Egypt has approached Iraq to purchase oil and Iraq started pumping oil to Egypt daily to compensate the 1 million barrel shortage in the Egyptian market after a conflict between Saudi Arabia and Egypt over the two Red Sea islands and the stance of Egyptian President Abdul Fattah Al Sisi about some regional issues, including his rejection to overthrow Syrian President Bashar Al Assad, whom he considers as a legitimate leader.

Of course, Iraq could not have sold oil to Egypt without a green light from Iran, whose forces at present are in Iraq and Syria fighting Daesh and other terrorists groups. Also, the Egyptians and the Iraqis had recently made an agreement to train 4 Iraqi army units for the forthcoming big battle to liberate Iraq and Syria from terrorists.

Both Egypt and Iran are mulled as major military export markets for Russian weapons and Russia would not have sold them such sophisticated weapons unless it deems them allies for a future mission.

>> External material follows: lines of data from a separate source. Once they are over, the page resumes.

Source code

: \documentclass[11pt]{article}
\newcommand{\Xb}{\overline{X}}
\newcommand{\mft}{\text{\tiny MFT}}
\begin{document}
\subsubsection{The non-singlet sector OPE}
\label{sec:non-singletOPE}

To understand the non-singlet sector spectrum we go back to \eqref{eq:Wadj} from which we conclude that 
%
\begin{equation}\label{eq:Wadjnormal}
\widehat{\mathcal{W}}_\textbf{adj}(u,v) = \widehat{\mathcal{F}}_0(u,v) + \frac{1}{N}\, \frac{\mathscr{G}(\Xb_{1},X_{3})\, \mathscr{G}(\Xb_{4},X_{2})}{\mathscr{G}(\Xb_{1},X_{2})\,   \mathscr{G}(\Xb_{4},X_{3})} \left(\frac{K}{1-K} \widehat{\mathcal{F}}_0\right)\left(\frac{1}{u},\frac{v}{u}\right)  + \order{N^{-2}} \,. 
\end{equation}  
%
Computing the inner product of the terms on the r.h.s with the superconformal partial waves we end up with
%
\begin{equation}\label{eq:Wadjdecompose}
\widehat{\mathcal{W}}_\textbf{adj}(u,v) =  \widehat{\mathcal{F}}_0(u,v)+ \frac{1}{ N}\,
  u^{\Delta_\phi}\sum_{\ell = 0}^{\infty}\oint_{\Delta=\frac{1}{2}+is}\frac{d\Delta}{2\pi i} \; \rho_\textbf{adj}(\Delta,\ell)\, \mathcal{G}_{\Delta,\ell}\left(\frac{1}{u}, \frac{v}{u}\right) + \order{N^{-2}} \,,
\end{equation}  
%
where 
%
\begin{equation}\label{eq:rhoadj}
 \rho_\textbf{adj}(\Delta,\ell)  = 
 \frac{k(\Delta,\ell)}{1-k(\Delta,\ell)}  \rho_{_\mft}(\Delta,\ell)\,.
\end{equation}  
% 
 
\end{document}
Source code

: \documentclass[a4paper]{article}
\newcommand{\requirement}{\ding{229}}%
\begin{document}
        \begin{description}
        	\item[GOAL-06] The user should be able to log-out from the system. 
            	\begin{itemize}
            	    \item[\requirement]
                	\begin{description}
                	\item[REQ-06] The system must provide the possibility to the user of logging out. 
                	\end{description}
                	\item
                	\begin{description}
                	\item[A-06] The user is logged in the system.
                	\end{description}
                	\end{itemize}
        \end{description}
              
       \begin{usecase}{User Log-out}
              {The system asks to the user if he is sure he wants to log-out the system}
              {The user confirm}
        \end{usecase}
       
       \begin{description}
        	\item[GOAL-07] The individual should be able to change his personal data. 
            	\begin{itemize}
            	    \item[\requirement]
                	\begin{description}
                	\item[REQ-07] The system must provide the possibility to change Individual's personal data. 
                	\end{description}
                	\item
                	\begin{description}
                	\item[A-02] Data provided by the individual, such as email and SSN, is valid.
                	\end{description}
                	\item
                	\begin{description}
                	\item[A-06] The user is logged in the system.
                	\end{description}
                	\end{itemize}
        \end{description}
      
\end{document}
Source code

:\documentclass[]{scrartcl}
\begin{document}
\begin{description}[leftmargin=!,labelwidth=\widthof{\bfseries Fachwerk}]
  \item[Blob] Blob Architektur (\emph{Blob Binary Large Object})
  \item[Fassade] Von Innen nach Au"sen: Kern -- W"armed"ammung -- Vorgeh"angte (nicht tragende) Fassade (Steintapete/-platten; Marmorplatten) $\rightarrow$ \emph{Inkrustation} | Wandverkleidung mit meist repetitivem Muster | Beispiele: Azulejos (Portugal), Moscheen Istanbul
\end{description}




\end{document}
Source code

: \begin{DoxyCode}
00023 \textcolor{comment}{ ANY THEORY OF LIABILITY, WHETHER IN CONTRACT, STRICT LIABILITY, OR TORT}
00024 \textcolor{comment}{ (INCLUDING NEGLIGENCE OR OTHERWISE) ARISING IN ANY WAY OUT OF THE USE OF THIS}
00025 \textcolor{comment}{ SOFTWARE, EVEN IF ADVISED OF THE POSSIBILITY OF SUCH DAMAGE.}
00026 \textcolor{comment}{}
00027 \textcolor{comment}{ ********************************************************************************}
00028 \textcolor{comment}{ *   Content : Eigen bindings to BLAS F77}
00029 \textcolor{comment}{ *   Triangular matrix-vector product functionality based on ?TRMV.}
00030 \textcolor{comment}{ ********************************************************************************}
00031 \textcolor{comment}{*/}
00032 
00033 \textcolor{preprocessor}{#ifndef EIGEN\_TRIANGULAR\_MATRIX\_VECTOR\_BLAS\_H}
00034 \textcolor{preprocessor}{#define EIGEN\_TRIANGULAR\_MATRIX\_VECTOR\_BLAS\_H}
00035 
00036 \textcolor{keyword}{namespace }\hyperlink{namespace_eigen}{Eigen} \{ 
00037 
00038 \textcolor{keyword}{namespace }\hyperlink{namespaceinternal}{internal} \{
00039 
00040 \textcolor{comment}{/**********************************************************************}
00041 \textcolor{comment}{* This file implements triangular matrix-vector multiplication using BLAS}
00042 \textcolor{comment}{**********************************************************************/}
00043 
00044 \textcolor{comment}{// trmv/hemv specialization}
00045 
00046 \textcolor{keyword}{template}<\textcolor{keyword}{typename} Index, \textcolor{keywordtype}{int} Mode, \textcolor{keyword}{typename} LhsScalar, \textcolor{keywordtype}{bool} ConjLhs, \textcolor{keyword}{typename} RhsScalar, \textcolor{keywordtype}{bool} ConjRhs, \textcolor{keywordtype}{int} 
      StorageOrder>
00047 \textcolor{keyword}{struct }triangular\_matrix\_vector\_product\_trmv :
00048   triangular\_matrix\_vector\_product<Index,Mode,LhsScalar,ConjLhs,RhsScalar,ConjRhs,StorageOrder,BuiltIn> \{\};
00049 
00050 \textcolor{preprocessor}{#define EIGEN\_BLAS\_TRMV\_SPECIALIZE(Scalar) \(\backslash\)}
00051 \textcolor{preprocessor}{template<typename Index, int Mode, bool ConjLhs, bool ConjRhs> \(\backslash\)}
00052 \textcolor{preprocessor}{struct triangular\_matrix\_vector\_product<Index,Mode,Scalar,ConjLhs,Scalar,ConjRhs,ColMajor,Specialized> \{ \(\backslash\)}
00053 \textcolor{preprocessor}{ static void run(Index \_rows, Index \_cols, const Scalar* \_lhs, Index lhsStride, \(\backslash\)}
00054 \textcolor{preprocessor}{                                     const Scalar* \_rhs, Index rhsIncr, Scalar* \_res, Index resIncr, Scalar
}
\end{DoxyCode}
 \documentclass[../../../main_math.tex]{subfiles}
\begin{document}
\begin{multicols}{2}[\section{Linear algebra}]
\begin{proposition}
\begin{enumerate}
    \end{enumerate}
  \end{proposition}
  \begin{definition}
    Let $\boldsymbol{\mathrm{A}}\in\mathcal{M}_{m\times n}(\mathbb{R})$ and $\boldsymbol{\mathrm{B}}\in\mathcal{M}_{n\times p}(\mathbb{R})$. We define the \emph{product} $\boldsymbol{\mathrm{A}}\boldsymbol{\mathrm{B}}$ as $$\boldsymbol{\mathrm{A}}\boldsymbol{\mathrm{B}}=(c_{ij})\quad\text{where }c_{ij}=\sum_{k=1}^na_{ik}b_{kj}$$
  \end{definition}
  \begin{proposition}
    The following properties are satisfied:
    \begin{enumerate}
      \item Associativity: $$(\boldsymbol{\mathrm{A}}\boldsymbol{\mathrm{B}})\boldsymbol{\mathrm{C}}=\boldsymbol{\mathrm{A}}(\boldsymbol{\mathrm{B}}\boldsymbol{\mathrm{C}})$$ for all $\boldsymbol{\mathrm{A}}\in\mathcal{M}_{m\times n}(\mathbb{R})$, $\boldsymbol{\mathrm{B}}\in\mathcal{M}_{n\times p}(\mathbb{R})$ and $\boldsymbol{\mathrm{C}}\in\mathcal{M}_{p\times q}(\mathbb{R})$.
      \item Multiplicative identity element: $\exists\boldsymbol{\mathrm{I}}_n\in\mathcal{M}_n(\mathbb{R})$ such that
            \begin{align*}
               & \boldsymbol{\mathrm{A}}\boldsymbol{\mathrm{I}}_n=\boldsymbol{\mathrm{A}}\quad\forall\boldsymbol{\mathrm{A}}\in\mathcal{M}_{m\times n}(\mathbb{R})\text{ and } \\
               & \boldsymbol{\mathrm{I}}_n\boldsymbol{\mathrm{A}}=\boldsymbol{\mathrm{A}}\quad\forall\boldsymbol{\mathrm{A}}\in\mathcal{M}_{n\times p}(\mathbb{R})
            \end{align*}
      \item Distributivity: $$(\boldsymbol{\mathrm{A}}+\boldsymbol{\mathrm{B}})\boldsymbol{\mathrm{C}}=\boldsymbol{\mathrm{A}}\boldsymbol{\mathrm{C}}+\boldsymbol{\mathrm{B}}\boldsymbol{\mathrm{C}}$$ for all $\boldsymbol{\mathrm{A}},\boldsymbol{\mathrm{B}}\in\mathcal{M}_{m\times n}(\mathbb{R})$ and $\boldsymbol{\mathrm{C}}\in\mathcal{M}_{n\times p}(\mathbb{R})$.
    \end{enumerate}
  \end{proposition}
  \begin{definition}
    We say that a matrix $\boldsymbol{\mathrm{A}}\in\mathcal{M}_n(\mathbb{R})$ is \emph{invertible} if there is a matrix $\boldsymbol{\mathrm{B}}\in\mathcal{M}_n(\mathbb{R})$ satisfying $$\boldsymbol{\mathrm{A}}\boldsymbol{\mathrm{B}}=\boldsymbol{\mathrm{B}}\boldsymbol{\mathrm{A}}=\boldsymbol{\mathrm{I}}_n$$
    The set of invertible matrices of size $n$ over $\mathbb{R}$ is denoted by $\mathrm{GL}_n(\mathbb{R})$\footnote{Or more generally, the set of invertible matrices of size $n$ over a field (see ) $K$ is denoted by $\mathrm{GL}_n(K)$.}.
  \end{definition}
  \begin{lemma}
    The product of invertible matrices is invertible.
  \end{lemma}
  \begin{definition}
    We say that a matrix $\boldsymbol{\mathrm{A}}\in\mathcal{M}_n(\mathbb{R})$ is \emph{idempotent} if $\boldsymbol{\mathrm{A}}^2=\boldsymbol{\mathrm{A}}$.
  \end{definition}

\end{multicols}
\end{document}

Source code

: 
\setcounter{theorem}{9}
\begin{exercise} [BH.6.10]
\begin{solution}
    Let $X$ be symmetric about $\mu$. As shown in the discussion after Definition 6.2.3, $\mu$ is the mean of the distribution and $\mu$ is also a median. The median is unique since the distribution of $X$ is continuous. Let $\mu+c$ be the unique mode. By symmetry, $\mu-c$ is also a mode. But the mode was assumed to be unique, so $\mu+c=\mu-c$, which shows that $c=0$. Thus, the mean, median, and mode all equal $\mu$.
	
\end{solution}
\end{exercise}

If Russia with its allies in the Middle East (Egypt and Iran) sat together with Turkey, by then, the Russian Federation would be ruling the whole of Africa, Arabia and major parts of Europe.

However, if Algeria which is also a strong ally to Russia joins the coalition, then Russia will be controlling the natural resources of Africa, having a big say in the coming economic war with the USA which is expanding to the Pacific.